# [Task objective]
Scan the records for the string "your"; copy each line where it occurs.

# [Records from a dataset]
>>>

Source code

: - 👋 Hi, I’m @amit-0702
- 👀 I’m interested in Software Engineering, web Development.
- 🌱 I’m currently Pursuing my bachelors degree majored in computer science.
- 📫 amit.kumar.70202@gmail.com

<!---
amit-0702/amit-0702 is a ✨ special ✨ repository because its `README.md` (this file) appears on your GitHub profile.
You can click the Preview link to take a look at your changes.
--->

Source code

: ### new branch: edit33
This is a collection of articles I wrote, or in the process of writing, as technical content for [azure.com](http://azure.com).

<<<

# [Expected output]
amit-0702/amit-0702 is a ✨ special ✨ repository because its `README.md` (this file) appears on your GitHub profile.
You can click the Preview link to take a look at your changes.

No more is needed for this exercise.